The 2014R-2 Bonds were
issued on June 2, 2016 pursuant to the Indenture, dated as of December 1, 2014, by and between U.S. Bank National Association, as trustee (the Trustee), and EFC (the Indenture). The proceeds of the offering of
2014R-2 Bonds were loaned by EFC to the Company to finance or refinance certain capital projects in New York, and to pay certain costs of issuance of the 2014R-2 Bonds pursuant to a Loan Agreement, dated as of December 1, 2014, with EFC (the
Loan Agreement). The Loan Agreement requires the Company to satisfy the obligation to pay amounts from time to time owing with respect to the Bonds issued by EFC. The 2014R-2 Bonds were issued at the initial term interest rate period of
ten years (ending June 1, 2026) at the initial rate of 3.125% per annum. On December 18, 2014, Solid Waste Disposal Revenue Bonds (Casella Waste Systems, Inc. Project) Series 2014 in an aggregate principal amount of $25 million (the
2014 Bonds and collectively with the 2014R-2 Bonds, the Bonds) were issued under the Indenture, and the proceeds of the offering of the 2014 Bonds were loaned to the Company, subject to the terms of the Indenture, the Loan
Agreement and related documents.
The Bonds will mature, subject to earlier optional and mandatory redemption, on December 1, 2044.

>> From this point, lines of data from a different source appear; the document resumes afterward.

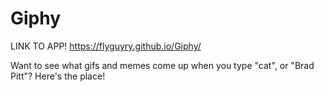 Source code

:# Giphy

LINK TO APP!
https://flyguyry.github.io/Giphy/

Want to see what gifs and memes come up when you type "cat", or "Brad Pitt"? Here's the place!
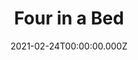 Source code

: ---
title: "Four in a Bed"
year: 2010
date: 2021-02-24T00:00:00.000Z
permalink: /almanac/tv/2021-02-24-four-in-a-bed/index.html
tmdbid: 60780
--- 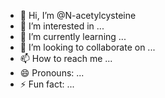 - 👋 Hi, I’m @N-acetylcysteine
- 👀 I’m interested in ...
- 🌱 I’m currently learning ...
- 💞️ I’m looking to collaborate on ...
- 📫 How to reach me ...
- 😄 Pronouns: ...
- ⚡ Fun fact: ...

<!---
N-acetylcysteine/N-acetylcysteine is a ✨ special ✨ repository because its `README.md` (this file) appears on your GitHub profile.
You can click the Preview link to take a look at your changes.
--->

In addition, on June 1, 2026, with respect to the 2014R-2 Bonds, on December 1, 2019, with respect to the 2014 Bonds, and any other conversion date of any new interest rate period for the applicable Bonds and on certain other dates
specified in the Indenture, each holder of the applicable Bonds is required to tender such Bonds held by it for purchase and such Bonds are required to be purchased. Merrill Lynch, Pierce, Fenner & Smith Incorporated, as remarketing agent
for the Bonds, is required to use its best efforts to remarket any Bonds tendered for purchase. After the end of the applicable initial term interest rate period, and at certain other times specified in the Indenture, the Bonds may be converted to a
variable (daily or weekly) interest rate period or may remain in a term interest rate period. The interest rate on the Bonds will be reset at the end of each interest period.

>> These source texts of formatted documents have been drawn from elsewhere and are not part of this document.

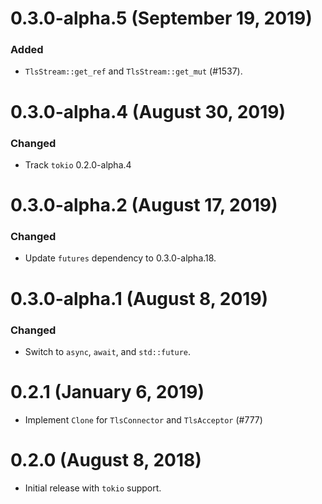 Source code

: # 0.3.0-alpha.5 (September 19, 2019)

### Added
- `TlsStream::get_ref` and `TlsStream::get_mut` (#1537).

# 0.3.0-alpha.4 (August 30, 2019)

### Changed
- Track `tokio` 0.2.0-alpha.4

# 0.3.0-alpha.2 (August 17, 2019)

### Changed
- Update `futures` dependency to 0.3.0-alpha.18.

# 0.3.0-alpha.1 (August 8, 2019)

### Changed
- Switch to `async`, `await`, and `std::future`.

# 0.2.1 (January 6, 2019)

* Implement `Clone` for `TlsConnector` and `TlsAcceptor` (#777)

# 0.2.0 (August 8, 2018)

* Initial release with `tokio` support.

During the applicable initial term interest rate period, the Bonds are guaranteed by certain subsidiaries of the Company pursuant to an
Amended and Restated Guaranty Agreement, dated as of June 1, 2016, among the guarantors named therein and the Trustee and entered into by the parties thereto on June 2, 2016 (the Guaranty). Pursuant to the Guaranty, each
guarantor will guarantee to the Trustee for the benefit of the owners and beneficial holders of the Bonds, for the applicable initial term interest rate period, the full and prompt payment of (i) the principal of and redemption premium, if any,
on the Bonds when and as the same become due; (ii) the interest on the Bonds when and as the same become due; (iii) the purchase price of Bonds tendered or deemed tendered for purchase pursuant to the Indenture; and (iv) all loan
payments and purchase price payments due or to become due from the Company under the Loan Agreement (collectively, the Guaranteed Obligations). The obligations of each guarantor under the Guaranty will, subject to the release provisions
contained therein, remain in full force and effect until the entire principal payment of, redemption premium, if any, and interest on or purchase price of the Bonds has been paid or provided for according to the terms of the Indenture and all other
Guaranteed Obligations have been paid and satisfied in full.

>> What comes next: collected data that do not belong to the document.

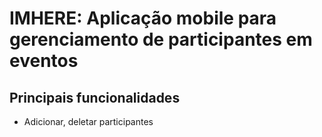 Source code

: # IMHERE: Aplicação mobile para gerenciamento de participantes em eventos

## Principais funcionalidades
- Adicionar, deletar participantes

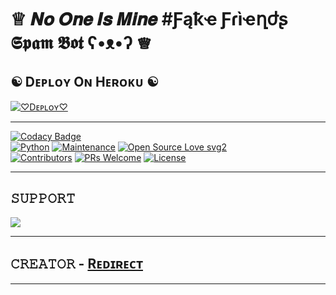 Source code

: # ♕︎ 𝑵𝒐 𝑶𝒏𝒆 𝑰𝒔 𝑴𝒊𝒏𝒆 #Ƒąҟҽ Ƒɾìҽղժʂ 𝕾𝖕𝖆𝖒 𝕭𝖔𝖙 ʕ•ᴥ•ʔ ♕︎
## ☯︎ Dᴇᴘʟᴏʏ Oɴ Hᴇʀᴏᴋᴜ ☯︎

[![♡︎Dᴇᴘʟᴏʏ♡︎](https://www.herokucdn.com/deploy/button.svg)](https://heroku.com/deploy?template=https://github.com/AmanjhaOp/No_One_Is_Mine.git)

-------

[![Codacy Badge](https://api.codacy.com/project/badge/Grade/f7c51539e67b483bb8d7749acca51d3a)](https://app.codacy.com/gh/AmanjhaOp/No_One_Is_Mine?utm_source=github.com&utm_medium=referral&utm_content=GodLuciferXD/LuciferSpamBot&utm_campaign=Badge_Grade_Settings)   
[![Python](https://img.shields.io/badge/Python-v3.9-blue)](https://www.python.org/)
[![Maintenance](https://img.shields.io/badge/Maintained%3F-yes-green.svg)](https://github.com/AmanjhaOp/No_One_Is_Mine/graphs/commit-activity)
[![Open Source Love svg2](https://badges.frapsoft.com/os/v2/open-source.svg?v=103)](https://github.com/AmanjhaOp/No_One_Is_Mine)   
[![Contributors](https://img.shields.io/github/contributorsAmanjhaOp/No_One_Is_Mine?style=flat-square&color=green)](https://github.com/AmanjhaOp/No_One_Is_Mine/graphs/contributors)
[![PRs Welcome](https://img.shields.io/badge/PRs-welcome-brightgreen.svg?style=flat-square)](https://makeapullrequest.com)
[![License](https://img.shields.io/badge/License-AGPL-blue)](https://github.com/AmanjhaOp/No_One_Is_Mine/blob/main/LICENSE)



----
## 𝚂𝚄𝙿𝙿𝙾𝚁𝚃 
                          
<a href="https://t.me/Team_Shield_X"><img src="https://img.shields.io/badge/Join-SUPPORT%20CHANNEL-red.svg?logo=Telegram"></a>

-------------------------------------------------

## 𝙲𝚁𝙴𝙰𝚃𝙾𝚁 - [Rᴇᴅɪʀᴇᴄᴛ](https://t.me/No_One_Is_Mine)

-------------------------------------------------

The Bonds are issued as tax exempt bonds. If the Company or EFC, as
applicable, does not comply with certain of their covenants under the Indenture or Loan Agreement, or if certain representations or warranties made by the Company in the Loan Agreement or in certain related certificates of the Company are false,
then the interest on the Bonds may become includable in gross income for federal income tax purposes, retroactively to the date of original issuance of such Bonds. If the Bonds are declared to be taxable or the Loan Agreement is determined to be
invalid, the Indenture provides that the Bonds are subject to mandatory redemption at a redemption price equal to 100% of the principal amount thereof, without premium, plus accrued interest to the date of redemption.
A copy of the Guaranty is filed as Exhibit 4.1 to this Current Report on Form 8-K and is
incorporated herein by reference as if fully set forth herein. The description of the Guaranty set forth above is qualified in its entirety by reference to the full text of the Guaranty filed herewith.